* The problem *
Please go line by line and repeat the data below exactly, with no images.

Source texts of formatted documents

..........

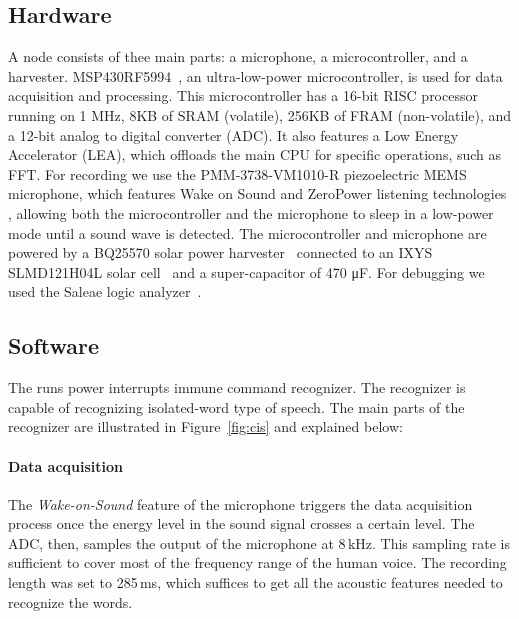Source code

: \subsection{Hardware}
\label{sec:hardware}
A \cim node consists of thee main parts: a microphone, a microcontroller, and a harvester. MSP430RF5994~\cite{ti_msp430_website}, an ultra-low-power microcontroller, is used for data acquisition and processing. This microcontroller has a 16-bit RISC processor running on 1 MHz, 8KB of SRAM (volatile), 256KB of FRAM (non-volatile), and a 12-bit analog to digital converter (ADC). It also features a Low Energy Accelerator (LEA), which offloads the main CPU for specific operations, such as FFT. For recording we use the PMM-3738-VM1010-R piezoelectric MEMS microphone, which features Wake on Sound and ZeroPower listening technologies \cite{microphone}, allowing both the microcontroller and the microphone to sleep in a low-power mode until a sound wave is detected.
The microcontroller and microphone are powered by a BQ25570 solar power harvester~\cite{BQ25570EVM-206_website} connected to an IXYS SLMD121H04L solar cell~\cite{SLMD121H04L_website} and a super-capacitor of 470 \si{\micro F}. For debugging we used the Saleae logic analyzer~\cite{saleae}.

\subsection{Software}
\label{sec:software}
The \cim runs power interrupts immune command recognizer. The recognizer is capable of recognizing isolated-word type of speech. 
The main parts of the recognizer are illustrated in Figure~\ref{fig:cis} and explained below:

\paragraph{Data acquisition}
The \textit{Wake-on-Sound} feature of the microphone triggers the data acquisition process once the energy level in the sound signal crosses a certain level. The ADC, then, samples the output of the microphone at 8\,kHz. This sampling rate is sufficient to cover most of the frequency range of the human voice. The recording length was set to 285\,ms, which suffices to get all the acoustic features needed to recognize the words.


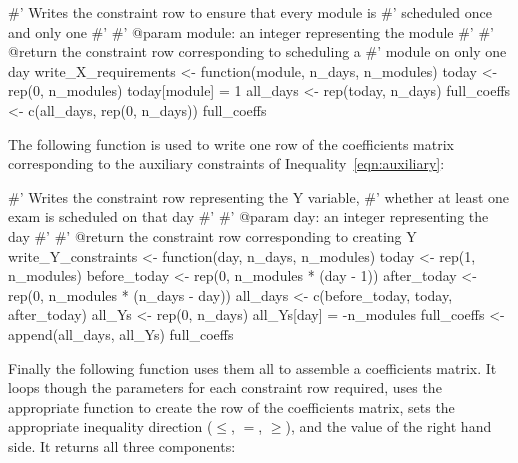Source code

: \begin{Rin-no-test}
#' Writes the constraint row to ensure that every module is
#' scheduled once and only one
#'
#' @param module: an integer representing the module
#'
#' @return the constraint row corresponding to scheduling a
#'         module on only one day
write_X_requirements <- function(module, n_days, n_modules){
  today <- rep(0, n_modules)
  today[module] = 1
  all_days <- rep(today, n_days)
  full_coeffs <- c(all_days, rep(0, n_days))
  full_coeffs
}
\end{Rin-no-test}

The following function is used to write one row of the coefficients matrix
corresponding to the auxiliary constraints of Inequality~\ref{eqn:auxiliary}:

\begin{Rin-no-test}
#' Writes the constraint row representing the Y variable,
#' whether at least one exam is scheduled on that day
#'
#' @param day: an integer representing the day
#'
#' @return the constraint row corresponding to creating Y
write_Y_constraints <- function(day, n_days, n_modules){
  today <- rep(1, n_modules)
  before_today <- rep(0, n_modules * (day - 1))
  after_today <- rep(0, n_modules * (n_days - day))
  all_days <- c(before_today, today, after_today)
  all_Ys <- rep(0, n_days)
  all_Ys[day] = -n_modules
  full_coeffs <- append(all_days, all_Ys)
  full_coeffs
}
\end{Rin-no-test}

Finally the following function uses them all to assemble a coefficients matrix.
It loops though the parameters for each constraint row required, uses the
appropriate function to create the row of the coefficients matrix, sets the
appropriate inequality direction ($\leq$, $=$, $\geq$), and the value of the
right hand side.
It returns all three components:

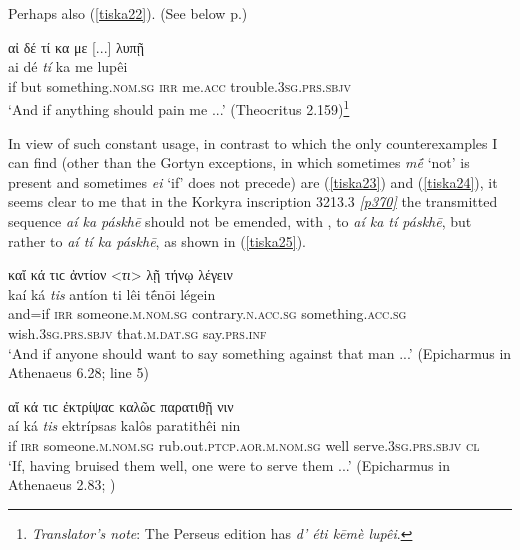 Perhaps also (\ref{tiska22}). (See below p\pageref{Theocritus2159}.)

\begin{exe}
\ex αἰ δέ τί κα με {[}...{]} λυπῇ\\
\gll ai dé \emph{tí} ka me lupêi\\
if but something.\textsc{nom.sg} \textsc{irr} me.\textsc{acc}
trouble.\textsc{3sg.prs.sbjv}\\
\trans `And if anything should pain me ...' (Theocritus 2.159)\footnote{\emph{Translator's note}: The Perseus edition has \textit{d' éti kēmè lupêi}.}
\label{tiska22}
\end{exe}

In view of such constant usage, in contrast to which the only counterexamples I can find (other than the Gortyn exceptions, in which sometimes \textit{mḗ} `not' is present and sometimes \textit{ei} `if' does not precede) are (\ref{tiska23}) and (\ref{tiska24}), it seems clear to me that in the Korkyra inscription 3213.3 \hyperlink{p370}{\emph{[p370]}} the transmitted sequence \textit{aí ka páskhē} should not be emended, with \citet[27]{Boeckh1843}, to \textit{aí ka \emph{tí} páskhē}, but rather to \textit{aí \emph{tí} ka páskhē}, as shown in (\ref{tiska25}).

\begin{exe}
\ex καἴ κά τιϲ ἀντίον \textless{}\emph{τι}\textgreater{} λῇ τήνῳ λέγειν\\
\gll kaí ká \emph{tis} antíon ti lêi tḗnōi légein\\
and=if \textsc{irr} someone.\textsc{m.nom.sg} contrary.\textsc{n.acc.sg} something.\textsc{acc.sg} wish.\textsc{3sg.prs.sbjv} that.\textsc{m.dat.sg} say.\textsc{prs.inf}\\
\trans `And if anyone should want to say something against that man ...' (Epicharmus in Athenaeus 6.28; \citealp[227]{Lorenz1864} line 5)
\label{tiska23}
\end{exe}

\begin{exe}
\ex αἴ κά τιϲ ἐκτρίψαϲ καλῶϲ παρατιθῇ νιν\\
\gll aí ká \emph{tis} ektrípsas kalôs paratithêi nin\\
if \textsc{irr} someone.\textsc{m.nom.sg} rub.out.\textsc{ptcp.aor.m.nom.sg} well serve.\textsc{3sg.prs.sbjv} \textsc{cl}\\
\trans `If, having bruised them well, one were to serve them ...' (Epicharmus in Athenaeus 2.83; \citealp[281]{Lorenz1864})
\label{tiska24}
\end{exe}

..........

* Answer below *
Source code

: \subsection{Hardware}
\label{sec:hardware}
A \cim node consists of thee main parts: a microphone, a microcontroller, and a harvester. MSP430RF5994~\cite{ti_msp430_website}, an ultra-low-power microcontroller, is used for data acquisition and processing. This microcontroller has a 16-bit RISC processor running on 1 MHz, 8KB of SRAM (volatile), 256KB of FRAM (non-volatile), and a 12-bit analog to digital converter (ADC). It also features a Low Energy Accelerator (LEA), which offloads the main CPU for specific operations, such as FFT. For recording we use the PMM-3738-VM1010-R piezoelectric MEMS microphone, which features Wake on Sound and ZeroPower listening technologies \cite{microphone}, allowing both the microcontroller and the microphone to sleep in a low-power mode until a sound wave is detected.
The microcontroller and microphone are powered by a BQ25570 solar power harvester~\cite{BQ25570EVM-206_website} connected to an IXYS SLMD121H04L solar cell~\cite{SLMD121H04L_website} and a super-capacitor of 470 \si{\micro F}. For debugging we used the Saleae logic analyzer~\cite{saleae}.

\subsection{Software}
\label{sec:software}
The \cim runs power interrupts immune command recognizer. The recognizer is capable of recognizing isolated-word type of speech. 
The main parts of the recognizer are illustrated in Figure~\ref{fig:cis} and explained below:

\paragraph{Data acquisition}
The \textit{Wake-on-Sound} feature of the microphone triggers the data acquisition process once the energy level in the sound signal crosses a certain level. The ADC, then, samples the output of the microphone at 8\,kHz. This sampling rate is sufficient to cover most of the frequency range of the human voice. The recording length was set to 285\,ms, which suffices to get all the acoustic features needed to recognize the words.


Source code

: \begin{Rin-no-test}
#' Writes the constraint row to ensure that every module is
#' scheduled once and only one
#'
#' @param module: an integer representing the module
#'
#' @return the constraint row corresponding to scheduling a
#'         module on only one day
write_X_requirements <- function(module, n_days, n_modules){
  today <- rep(0, n_modules)
  today[module] = 1
  all_days <- rep(today, n_days)
  full_coeffs <- c(all_days, rep(0, n_days))
  full_coeffs
}
\end{Rin-no-test}

The following function is used to write one row of the coefficients matrix
corresponding to the auxiliary constraints of Inequality~\ref{eqn:auxiliary}:

\begin{Rin-no-test}
#' Writes the constraint row representing the Y variable,
#' whether at least one exam is scheduled on that day
#'
#' @param day: an integer representing the day
#'
#' @return the constraint row corresponding to creating Y
write_Y_constraints <- function(day, n_days, n_modules){
  today <- rep(1, n_modules)
  before_today <- rep(0, n_modules * (day - 1))
  after_today <- rep(0, n_modules * (n_days - day))
  all_days <- c(before_today, today, after_today)
  all_Ys <- rep(0, n_days)
  all_Ys[day] = -n_modules
  full_coeffs <- append(all_days, all_Ys)
  full_coeffs
}
\end{Rin-no-test}

Finally the following function uses them all to assemble a coefficients matrix.
It loops though the parameters for each constraint row required, uses the
appropriate function to create the row of the coefficients matrix, sets the
appropriate inequality direction ($\leq$, $=$, $\geq$), and the value of the
right hand side.
It returns all three components:

 Perhaps also (\ref{tiska22}). (See below p\pageref{Theocritus2159}.)

\begin{exe}
\ex αἰ δέ τί κα με {[}...{]} λυπῇ\\
\gll ai dé \emph{tí} ka me lupêi\\
if but something.\textsc{nom.sg} \textsc{irr} me.\textsc{acc}
trouble.\textsc{3sg.prs.sbjv}\\
\trans `And if anything should pain me ...' (Theocritus 2.159)\footnote{\emph{Translator's note}: The Perseus edition has \textit{d' éti kēmè lupêi}.}
\label{tiska22}
\end{exe}

In view of such constant usage, in contrast to which the only counterexamples I can find (other than the Gortyn exceptions, in which sometimes \textit{mḗ} `not' is present and sometimes \textit{ei} `if' does not precede) are (\ref{tiska23}) and (\ref{tiska24}), it seems clear to me that in the Korkyra inscription 3213.3 \hyperlink{p370}{\emph{[p370]}} the transmitted sequence \textit{aí ka páskhē} should not be emended, with \citet[27]{Boeckh1843}, to \textit{aí ka \emph{tí} páskhē}, but rather to \textit{aí \emph{tí} ka páskhē}, as shown in (\ref{tiska25}).

\begin{exe}
\ex καἴ κά τιϲ ἀντίον \textless{}\emph{τι}\textgreater{} λῇ τήνῳ λέγειν\\
\gll kaí ká \emph{tis} antíon ti lêi tḗnōi légein\\
and=if \textsc{irr} someone.\textsc{m.nom.sg} contrary.\textsc{n.acc.sg} something.\textsc{acc.sg} wish.\textsc{3sg.prs.sbjv} that.\textsc{m.dat.sg} say.\textsc{prs.inf}\\
\trans `And if anyone should want to say something against that man ...' (Epicharmus in Athenaeus 6.28; \citealp[227]{Lorenz1864} line 5)
\label{tiska23}
\end{exe}

\begin{exe}
\ex αἴ κά τιϲ ἐκτρίψαϲ καλῶϲ παρατιθῇ νιν\\
\gll aí ká \emph{tis} ektrípsas kalôs paratithêi nin\\
if \textsc{irr} someone.\textsc{m.nom.sg} rub.out.\textsc{ptcp.aor.m.nom.sg} well serve.\textsc{3sg.prs.sbjv} \textsc{cl}\\
\trans `If, having bruised them well, one were to serve them ...' (Epicharmus in Athenaeus 2.83; \citealp[281]{Lorenz1864})
\label{tiska24}
\end{exe}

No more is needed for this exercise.